EXERCISE INSTRUCTIONS
Please reproduce the data below exactly, from the first line to the last.

DATASET RECORDS
/---

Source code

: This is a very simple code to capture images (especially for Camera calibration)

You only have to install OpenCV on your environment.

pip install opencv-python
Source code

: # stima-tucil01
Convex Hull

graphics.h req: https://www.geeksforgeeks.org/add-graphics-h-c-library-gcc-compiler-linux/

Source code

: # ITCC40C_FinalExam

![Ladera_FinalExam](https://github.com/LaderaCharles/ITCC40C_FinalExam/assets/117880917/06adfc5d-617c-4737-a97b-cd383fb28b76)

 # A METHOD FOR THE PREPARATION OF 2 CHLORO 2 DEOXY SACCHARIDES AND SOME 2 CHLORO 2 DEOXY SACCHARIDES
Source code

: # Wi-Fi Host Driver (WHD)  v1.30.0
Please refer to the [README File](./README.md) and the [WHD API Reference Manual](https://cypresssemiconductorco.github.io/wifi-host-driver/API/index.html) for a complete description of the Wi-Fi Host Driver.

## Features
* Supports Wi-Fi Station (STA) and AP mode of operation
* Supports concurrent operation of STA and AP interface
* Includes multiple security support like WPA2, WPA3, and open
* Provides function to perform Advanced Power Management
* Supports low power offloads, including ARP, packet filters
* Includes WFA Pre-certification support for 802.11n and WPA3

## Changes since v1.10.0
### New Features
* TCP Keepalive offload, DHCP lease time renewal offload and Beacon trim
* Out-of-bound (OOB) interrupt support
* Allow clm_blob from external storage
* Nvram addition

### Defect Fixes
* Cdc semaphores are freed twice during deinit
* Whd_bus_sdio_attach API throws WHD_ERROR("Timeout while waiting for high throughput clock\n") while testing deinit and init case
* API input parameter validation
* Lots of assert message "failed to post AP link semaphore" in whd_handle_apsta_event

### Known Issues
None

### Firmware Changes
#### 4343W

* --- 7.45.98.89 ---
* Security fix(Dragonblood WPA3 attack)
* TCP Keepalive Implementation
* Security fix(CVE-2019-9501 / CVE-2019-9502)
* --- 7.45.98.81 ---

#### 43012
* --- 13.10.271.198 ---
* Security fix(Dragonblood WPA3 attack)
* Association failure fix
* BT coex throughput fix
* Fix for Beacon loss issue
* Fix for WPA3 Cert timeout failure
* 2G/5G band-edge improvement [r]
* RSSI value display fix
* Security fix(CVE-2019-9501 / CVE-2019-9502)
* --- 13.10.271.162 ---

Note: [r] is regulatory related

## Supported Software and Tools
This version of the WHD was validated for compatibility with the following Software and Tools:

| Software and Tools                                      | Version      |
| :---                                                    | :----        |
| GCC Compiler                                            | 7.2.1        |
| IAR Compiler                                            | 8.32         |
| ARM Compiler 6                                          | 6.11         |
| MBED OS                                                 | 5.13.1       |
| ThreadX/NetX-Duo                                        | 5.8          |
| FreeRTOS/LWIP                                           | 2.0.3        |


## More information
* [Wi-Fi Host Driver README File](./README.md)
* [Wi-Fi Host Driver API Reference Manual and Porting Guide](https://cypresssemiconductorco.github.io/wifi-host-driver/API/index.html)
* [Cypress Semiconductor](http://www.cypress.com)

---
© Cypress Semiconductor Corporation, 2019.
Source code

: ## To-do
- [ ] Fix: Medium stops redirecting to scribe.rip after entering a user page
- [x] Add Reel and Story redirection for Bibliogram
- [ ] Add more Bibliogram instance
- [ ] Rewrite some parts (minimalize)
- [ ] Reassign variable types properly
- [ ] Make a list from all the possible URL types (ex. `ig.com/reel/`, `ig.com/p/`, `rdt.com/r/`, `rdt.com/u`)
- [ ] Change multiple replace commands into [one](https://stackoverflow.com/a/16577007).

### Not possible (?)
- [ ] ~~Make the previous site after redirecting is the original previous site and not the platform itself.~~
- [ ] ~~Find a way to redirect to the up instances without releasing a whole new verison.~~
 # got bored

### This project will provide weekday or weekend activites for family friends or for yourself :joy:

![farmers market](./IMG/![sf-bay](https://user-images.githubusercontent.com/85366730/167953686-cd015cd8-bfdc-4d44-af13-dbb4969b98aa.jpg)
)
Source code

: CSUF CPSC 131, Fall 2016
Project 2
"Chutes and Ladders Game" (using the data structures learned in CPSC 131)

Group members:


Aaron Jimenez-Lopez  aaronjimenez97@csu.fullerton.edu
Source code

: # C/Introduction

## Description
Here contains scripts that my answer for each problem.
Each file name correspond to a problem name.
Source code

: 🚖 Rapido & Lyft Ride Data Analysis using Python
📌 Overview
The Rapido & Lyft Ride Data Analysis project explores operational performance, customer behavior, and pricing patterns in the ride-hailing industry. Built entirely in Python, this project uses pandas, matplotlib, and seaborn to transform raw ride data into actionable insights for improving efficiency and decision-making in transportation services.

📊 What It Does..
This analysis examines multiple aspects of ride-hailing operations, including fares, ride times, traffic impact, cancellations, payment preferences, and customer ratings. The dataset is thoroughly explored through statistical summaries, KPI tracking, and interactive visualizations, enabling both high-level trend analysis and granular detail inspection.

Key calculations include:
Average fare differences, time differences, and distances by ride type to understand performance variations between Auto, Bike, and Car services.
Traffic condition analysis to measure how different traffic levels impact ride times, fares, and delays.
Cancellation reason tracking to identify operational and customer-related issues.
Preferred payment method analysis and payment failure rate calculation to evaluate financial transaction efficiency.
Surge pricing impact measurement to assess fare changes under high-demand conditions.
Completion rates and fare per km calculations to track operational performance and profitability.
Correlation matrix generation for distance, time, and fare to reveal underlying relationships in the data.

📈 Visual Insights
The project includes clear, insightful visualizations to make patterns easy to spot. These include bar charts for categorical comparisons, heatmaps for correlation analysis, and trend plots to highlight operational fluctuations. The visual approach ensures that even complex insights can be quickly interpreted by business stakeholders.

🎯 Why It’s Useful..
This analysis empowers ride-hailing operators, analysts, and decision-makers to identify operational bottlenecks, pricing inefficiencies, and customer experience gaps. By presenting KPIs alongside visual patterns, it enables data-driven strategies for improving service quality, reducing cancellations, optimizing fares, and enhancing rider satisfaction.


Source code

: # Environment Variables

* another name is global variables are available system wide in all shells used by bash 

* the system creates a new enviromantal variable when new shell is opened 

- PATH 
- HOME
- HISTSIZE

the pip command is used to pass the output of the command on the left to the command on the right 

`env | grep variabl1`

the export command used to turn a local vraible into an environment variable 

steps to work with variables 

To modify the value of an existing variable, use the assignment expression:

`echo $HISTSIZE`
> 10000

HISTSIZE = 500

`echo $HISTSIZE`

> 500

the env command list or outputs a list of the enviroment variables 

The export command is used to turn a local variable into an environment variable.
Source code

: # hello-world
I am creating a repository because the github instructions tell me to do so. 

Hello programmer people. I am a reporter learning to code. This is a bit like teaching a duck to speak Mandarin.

\---

EXERCISE RESPONSE
Source code

: This is a very simple code to capture images (especially for Camera calibration)

You only have to install OpenCV on your environment.

pip install opencv-python
Source code

: # stima-tucil01
Convex Hull

graphics.h req: https://www.geeksforgeeks.org/add-graphics-h-c-library-gcc-compiler-linux/

Source code

: # ITCC40C_FinalExam

![Ladera_FinalExam](https://github.com/LaderaCharles/ITCC40C_FinalExam/assets/117880917/06adfc5d-617c-4737-a97b-cd383fb28b76)

 # A METHOD FOR THE PREPARATION OF 2 CHLORO 2 DEOXY SACCHARIDES AND SOME 2 CHLORO 2 DEOXY SACCHARIDES
Source code

: # Wi-Fi Host Driver (WHD)  v1.30.0
Please refer to the [README File](./README.md) and the [WHD API Reference Manual](https://cypresssemiconductorco.github.io/wifi-host-driver/API/index.html) for a complete description of the Wi-Fi Host Driver.

## Features
* Supports Wi-Fi Station (STA) and AP mode of operation
* Supports concurrent operation of STA and AP interface
* Includes multiple security support like WPA2, WPA3, and open
* Provides function to perform Advanced Power Management
* Supports low power offloads, including ARP, packet filters
* Includes WFA Pre-certification support for 802.11n and WPA3

## Changes since v1.10.0
### New Features
* TCP Keepalive offload, DHCP lease time renewal offload and Beacon trim
* Out-of-bound (OOB) interrupt support
* Allow clm_blob from external storage
* Nvram addition

### Defect Fixes
* Cdc semaphores are freed twice during deinit
* Whd_bus_sdio_attach API throws WHD_ERROR("Timeout while waiting for high throughput clock\n") while testing deinit and init case
* API input parameter validation
* Lots of assert message "failed to post AP link semaphore" in whd_handle_apsta_event

### Known Issues
None

### Firmware Changes
#### 4343W

* --- 7.45.98.89 ---
* Security fix(Dragonblood WPA3 attack)
* TCP Keepalive Implementation
* Security fix(CVE-2019-9501 / CVE-2019-9502)
* --- 7.45.98.81 ---

#### 43012
* --- 13.10.271.198 ---
* Security fix(Dragonblood WPA3 attack)
* Association failure fix
* BT coex throughput fix
* Fix for Beacon loss issue
* Fix for WPA3 Cert timeout failure
* 2G/5G band-edge improvement [r]
* RSSI value display fix
* Security fix(CVE-2019-9501 / CVE-2019-9502)
* --- 13.10.271.162 ---

Note: [r] is regulatory related

## Supported Software and Tools
This version of the WHD was validated for compatibility with the following Software and Tools:

| Software and Tools                                      | Version      |
| :---                                                    | :----        |
| GCC Compiler                                            | 7.2.1        |
| IAR Compiler                                            | 8.32         |
| ARM Compiler 6                                          | 6.11         |
| MBED OS                                                 | 5.13.1       |
| ThreadX/NetX-Duo                                        | 5.8          |
| FreeRTOS/LWIP                                           | 2.0.3        |


## More information
* [Wi-Fi Host Driver README File](./README.md)
* [Wi-Fi Host Driver API Reference Manual and Porting Guide](https://cypresssemiconductorco.github.io/wifi-host-driver/API/index.html)
* [Cypress Semiconductor](http://www.cypress.com)

---
© Cypress Semiconductor Corporation, 2019.
Source code

: ## To-do
- [ ] Fix: Medium stops redirecting to scribe.rip after entering a user page
- [x] Add Reel and Story redirection for Bibliogram
- [ ] Add more Bibliogram instance
- [ ] Rewrite some parts (minimalize)
- [ ] Reassign variable types properly
- [ ] Make a list from all the possible URL types (ex. `ig.com/reel/`, `ig.com/p/`, `rdt.com/r/`, `rdt.com/u`)
- [ ] Change multiple replace commands into [one](https://stackoverflow.com/a/16577007).

### Not possible (?)
- [ ] ~~Make the previous site after redirecting is the original previous site and not the platform itself.~~
- [ ] ~~Find a way to redirect to the up instances without releasing a whole new verison.~~
 # got bored

### This project will provide weekday or weekend activites for family friends or for yourself :joy:

![farmers market](./IMG/![sf-bay](https://user-images.githubusercontent.com/85366730/167953686-cd015cd8-bfdc-4d44-af13-dbb4969b98aa.jpg)
)
Source code

: CSUF CPSC 131, Fall 2016
Project 2
"Chutes and Ladders Game" (using the data structures learned in CPSC 131)

Group members:


Aaron Jimenez-Lopez  aaronjimenez97@csu.fullerton.edu
Source code

: # C/Introduction

## Description
Here contains scripts that my answer for each problem.
Each file name correspond to a problem name.
Source code

: 🚖 Rapido & Lyft Ride Data Analysis using Python
📌 Overview
The Rapido & Lyft Ride Data Analysis project explores operational performance, customer behavior, and pricing patterns in the ride-hailing industry. Built entirely in Python, this project uses pandas, matplotlib, and seaborn to transform raw ride data into actionable insights for improving efficiency and decision-making in transportation services.

📊 What It Does..
This analysis examines multiple aspects of ride-hailing operations, including fares, ride times, traffic impact, cancellations, payment preferences, and customer ratings. The dataset is thoroughly explored through statistical summaries, KPI tracking, and interactive visualizations, enabling both high-level trend analysis and granular detail inspection.

Key calculations include:
Average fare differences, time differences, and distances by ride type to understand performance variations between Auto, Bike, and Car services.
Traffic condition analysis to measure how different traffic levels impact ride times, fares, and delays.
Cancellation reason tracking to identify operational and customer-related issues.
Preferred payment method analysis and payment failure rate calculation to evaluate financial transaction efficiency.
Surge pricing impact measurement to assess fare changes under high-demand conditions.
Completion rates and fare per km calculations to track operational performance and profitability.
Correlation matrix generation for distance, time, and fare to reveal underlying relationships in the data.

📈 Visual Insights
The project includes clear, insightful visualizations to make patterns easy to spot. These include bar charts for categorical comparisons, heatmaps for correlation analysis, and trend plots to highlight operational fluctuations. The visual approach ensures that even complex insights can be quickly interpreted by business stakeholders.

🎯 Why It’s Useful..
This analysis empowers ride-hailing operators, analysts, and decision-makers to identify operational bottlenecks, pricing inefficiencies, and customer experience gaps. By presenting KPIs alongside visual patterns, it enables data-driven strategies for improving service quality, reducing cancellations, optimizing fares, and enhancing rider satisfaction.


Source code

: # Environment Variables

* another name is global variables are available system wide in all shells used by bash 

* the system creates a new enviromantal variable when new shell is opened 

- PATH 
- HOME
- HISTSIZE

the pip command is used to pass the output of the command on the left to the command on the right 

`env | grep variabl1`

the export command used to turn a local vraible into an environment variable 

steps to work with variables 

To modify the value of an existing variable, use the assignment expression:

`echo $HISTSIZE`
> 10000

HISTSIZE = 500

`echo $HISTSIZE`

> 500

the env command list or outputs a list of the enviroment variables 

The export command is used to turn a local variable into an environment variable.
Source code

: # hello-world
I am creating a repository because the github instructions tell me to do so. 

Hello programmer people. I am a reporter learning to code. This is a bit like teaching a duck to speak Mandarin.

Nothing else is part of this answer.